Last month, the state of Kentucky issued a seizure order for 141 domain names that it claimed were being used in connection with illegal gambling. (Full text of the order here.)

It’s a remarkable order. It asserts that probable cause exists to believe that the domain names are being used in connection with illegal gambling (despite the fact that some are parked domains, which would clearly indicate otherwise), and that as such, Kentucky is entitled to require the registrars to immediately transfer the registration for those domains to Kentucky or some other entity that it designates.

WebProNews has published statements from Governor Steve Beshear and his deputy communications director Jill Midkiff. The governor essentially claimed that illegal online gambling harms Kentucky’s legal gambling businesses, particularly the lottery and horse racing. But regardless of why it was done, it’s still a chilling potential precedent.

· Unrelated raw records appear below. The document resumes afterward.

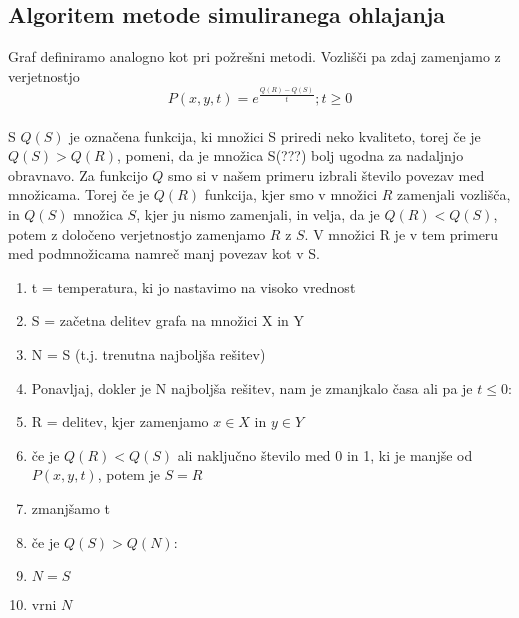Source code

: \documentclass[12pt,a4paper]{amsart}
\theoremstyle{definition} %
\theoremstyle{plain} %
\begin{document}
\subsection{Algoritem metode simuliranega ohlajanja}
Graf definiramo analogno kot pri požrešni metodi. Vozlišči pa zdaj zamenjamo z verjetnostjo $$P(x,y,t) = e^{\frac{Q(R)-Q(S)}{t}}; t\ge 0$$ \\

S $Q(S)$ je označena funkcija, ki množici S priredi neko kvaliteto, torej če je $Q(S) >Q(R)$, pomeni, da je množica S(???) bolj ugodna za nadaljnjo obravnavo.
Za funkcijo $Q$ smo si v našem primeru izbrali število povezav med množicama. Torej če je $Q(R)$ funkcija, kjer smo v množici $R$ zamenjali vozlišča, in $Q(S)$ množica $S$, kjer ju nismo zamenjali, in velja, da je $Q(R)<Q(S)$, potem z določeno verjetnostjo zamenjamo $R$ z $S$. V množici R je v tem primeru med podmnožicama namreč manj povezav kot v S. \\
\begin{enumerate}
\item t = temperatura, ki jo nastavimo na visoko vrednost
\item S = začetna delitev grafa na množici X in Y 
\item N = S  (t.j. trenutna najboljša rešitev)
\item Ponavljaj, dokler je N najboljša rešitev, nam je zmanjkalo časa ali pa je $t \leq 0$:
\item \hspace{1cm} R = delitev, kjer zamenjamo $x\in X$ in $y\in Y$
\item \hspace{1cm} če je $Q(R)<Q(S)$ ali naključno število med 0 in 1, ki je manjše od $P(x,y,t)$, potem je $S=R$
\item \hspace{1cm} zmanjšamo t
\item \hspace{1cm} če je $Q(S)>Q(N)$:
\item \hspace{2cm} $N=S$
\item vrni $N$		\\
\end{enumerate}
\end{document}
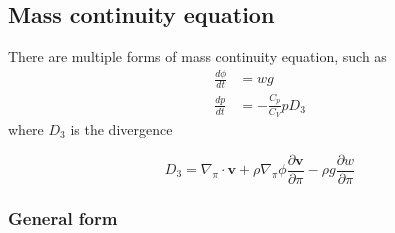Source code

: \documentclass[12pt]{article}
\renewcommand{\d}[2]{\frac{d #1}{d #2}}
\newcommand{\dt}[1]{\d{#1}{t}}
\newcommand{\pd}[2]{\frac{\partial #1}{\partial #2}}
\newcommand{\cpocv}{\frac{C_p}{C_V}}
\renewcommand{\vec}[1]{\mathbf{#1}}
\begin{document}
\subsection{Mass continuity equation}

There are multiple forms of mass continuity equation, such as
\begin{align*}
  \dt{\phi} & = w g \\
  \dt{p} & = - \cpocv p D_3
\end{align*}
where $D_3$ is the divergence

\begin{equation}
  D_3 = \nabla_\pi \cdot \vec{v} + \rho \nabla_\pi \phi \pd{\vec{v}}{\pi} - \rho g \pd{w}{\pi}
\end{equation}

\subsubsection{General form}
\end{document}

Yesterday, the judge in the case denied a dismissal, setting a forfeiture hearing for next month. He also stated that the sites would have 30 days to voluntarily block access by Kentucky users to avoid further legal problems. MarkMonitor (a provider of managed domain name and brand protection solutions) has posted the full text of the opinion, along with the key relevant questions raised by this case.

This case gets right to the heart of the question, “Who controls the Internet?” If Kentucky succeeds, it will fundamentally change our understanding of jurisdiction with regarding to domain names, with broad ramifications both within the United States and internationally.